RAW DATA |
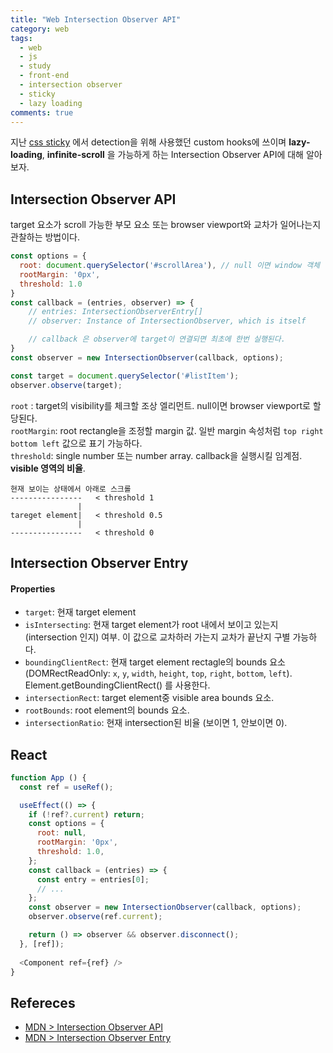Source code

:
 ```yaml
---
title: "Web Intersection Observer API"  
category: web  
tags:
  - web
  - js
  - study
  - front-end
  - intersection observer
  - sticky
  - lazy loading
comments: true
---
```

지난 [css sticky](https://yhancsx.github.io/web/web-css-position/) 에서 detection을 위해 사용했던 custom hooks에 쓰이며
**lazy-loading**, **infinite-scroll** 을 가능하게 하는 Intersection Observer API에 대해 알아보자.

## Intersection Observer API
target 요소가 scroll 가능한 부모 요소 또는 browser viewport와 교차가 일어나는지 관찰하는 방법이다.

```javascript
const options = {
  root: document.querySelector('#scrollArea'), // null 이면 window 객체
  rootMargin: '0px',
  threshold: 1.0
}
const callback = (entries, observer) => {
    // entries: IntersectionObserverEntry[]
    // observer: Instance of IntersectionObserver, which is itself

    // callback 은 observer에 target이 연결되면 최초에 한번 실행된다.
}
const observer = new IntersectionObserver(callback, options);

const target = document.querySelector('#listItem');
observer.observe(target);
```
`root` : target의 visibility를 체크할 조상 엘리먼트. null이면 browser viewport로 할당된다.  
`rootMargin`: root rectangle을 조정할 margin 값. 일반 margin 속성처럼 `top right bottom left` 값으로 표기 가능하다.  
`threshold`: single number 또는 number array. callback을 실행시킬 임계점. **visible 영역의 비율**.  
```
현재 보이는 상태에서 아래로 스크롤
----------------   < threshold 1
               |
tareget element|   < threshold 0.5
               |
----------------   < threshold 0
``` 

## Intersection Observer Entry
#### Properties
- `target`: 현재 target element
- `isIntersecting`: 현재 target element가 root 내에서 보이고 있는지(intersection 인지) 여부. 이 값으로 교차하러 가는지 교차가 끝난지 구별 가능하다.  
- `boundingClientRect`: 현재 target element rectagle의 bounds 요소 (DOMRectReadOnly: `x`, `y`, `width`, `height`, `top`, `right`, `bottom`, `left`). Element.getBoundingClientRect() 를 사용한다.  
- `intersectionRect`: target element중 visible area bounds 요소.  
- `rootBounds`: root element의 bounds 요소.  
- `intersectionRatio`: 현재 intersection된 비율 (보이면 1, 안보이면 0).  

## React
```javascript
function App () {
  const ref = useRef();

  useEffect(() => {
    if (!ref?.current) return;
    const options = {
      root: null,
      rootMargin: '0px',
      threshold: 1.0,
    };
    const callback = (entries) => {
      const entry = entries[0];
      // ...
    };
    const observer = new IntersectionObserver(callback, options);
    observer.observe(ref.current);

    return () => observer && observer.disconnect();
  }, [ref]);
  
  <Component ref={ref} />
}
```


## Refereces
- [MDN > Intersection Observer API](https://developer.mozilla.org/en-US/docs/Web/API/Intersection_Observer_API)
- [MDN > Intersection Observer Entry](https://developer.mozilla.org/en-US/docs/Web/API/IntersectionObserverEntry)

WHAT THE TASK REQUIRES | Return every entry above exactly as written, with no pictures included.

RESULT |
Source code

:
 ```yaml
---
title: "Web Intersection Observer API"  
category: web  
tags:
  - web
  - js
  - study
  - front-end
  - intersection observer
  - sticky
  - lazy loading
comments: true
---
```

지난 [css sticky](https://yhancsx.github.io/web/web-css-position/) 에서 detection을 위해 사용했던 custom hooks에 쓰이며
**lazy-loading**, **infinite-scroll** 을 가능하게 하는 Intersection Observer API에 대해 알아보자.

## Intersection Observer API
target 요소가 scroll 가능한 부모 요소 또는 browser viewport와 교차가 일어나는지 관찰하는 방법이다.

```javascript
const options = {
  root: document.querySelector('#scrollArea'), // null 이면 window 객체
  rootMargin: '0px',
  threshold: 1.0
}
const callback = (entries, observer) => {
    // entries: IntersectionObserverEntry[]
    // observer: Instance of IntersectionObserver, which is itself

    // callback 은 observer에 target이 연결되면 최초에 한번 실행된다.
}
const observer = new IntersectionObserver(callback, options);

const target = document.querySelector('#listItem');
observer.observe(target);
```
`root` : target의 visibility를 체크할 조상 엘리먼트. null이면 browser viewport로 할당된다.  
`rootMargin`: root rectangle을 조정할 margin 값. 일반 margin 속성처럼 `top right bottom left` 값으로 표기 가능하다.  
`threshold`: single number 또는 number array. callback을 실행시킬 임계점. **visible 영역의 비율**.  
```
현재 보이는 상태에서 아래로 스크롤
----------------   < threshold 1
               |
tareget element|   < threshold 0.5
               |
----------------   < threshold 0
``` 

## Intersection Observer Entry
#### Properties
- `target`: 현재 target element
- `isIntersecting`: 현재 target element가 root 내에서 보이고 있는지(intersection 인지) 여부. 이 값으로 교차하러 가는지 교차가 끝난지 구별 가능하다.  
- `boundingClientRect`: 현재 target element rectagle의 bounds 요소 (DOMRectReadOnly: `x`, `y`, `width`, `height`, `top`, `right`, `bottom`, `left`). Element.getBoundingClientRect() 를 사용한다.  
- `intersectionRect`: target element중 visible area bounds 요소.  
- `rootBounds`: root element의 bounds 요소.  
- `intersectionRatio`: 현재 intersection된 비율 (보이면 1, 안보이면 0).  

## React
```javascript
function App () {
  const ref = useRef();

  useEffect(() => {
    if (!ref?.current) return;
    const options = {
      root: null,
      rootMargin: '0px',
      threshold: 1.0,
    };
    const callback = (entries) => {
      const entry = entries[0];
      // ...
    };
    const observer = new IntersectionObserver(callback, options);
    observer.observe(ref.current);

    return () => observer && observer.disconnect();
  }, [ref]);
  
  <Component ref={ref} />
}
```


## Refereces
- [MDN > Intersection Observer API](https://developer.mozilla.org/en-US/docs/Web/API/Intersection_Observer_API)
- [MDN > Intersection Observer Entry](https://developer.mozilla.org/en-US/docs/Web/API/IntersectionObserverEntry)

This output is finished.